::: GIVEN ENTRIES :::

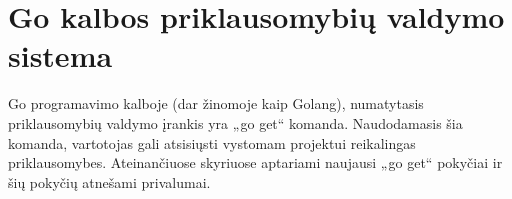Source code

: \section{Go kalbos priklausomybių valdymo sistema}

Go programavimo kalboje (dar žinomoje kaip Golang), numatytasis priklausomybių valdymo įrankis yra „go get“
komanda. Naudodamasis šia komanda, vartotojas gali atsisiųsti vystomam projektui reikalingas priklausomybes.
Ateinančiuose skyriuose aptariami naujausi „go get“ pokyčiai ir šių pokyčių atnešami privalumai.






%
%
%
%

:::

== ABOUT THIS EXERCISE ==
The records above must be repeated exactly, minus their pictures.

== OUTPUT OF THE TASK ==
Source code

: \section{Go kalbos priklausomybių valdymo sistema}

Go programavimo kalboje (dar žinomoje kaip Golang), numatytasis priklausomybių valdymo įrankis yra „go get“
komanda. Naudodamasis šia komanda, vartotojas gali atsisiųsti vystomam projektui reikalingas priklausomybes.
Ateinančiuose skyriuose aptariami naujausi „go get“ pokyčiai ir šių pokyčių atnešami privalumai.






%
%
%
%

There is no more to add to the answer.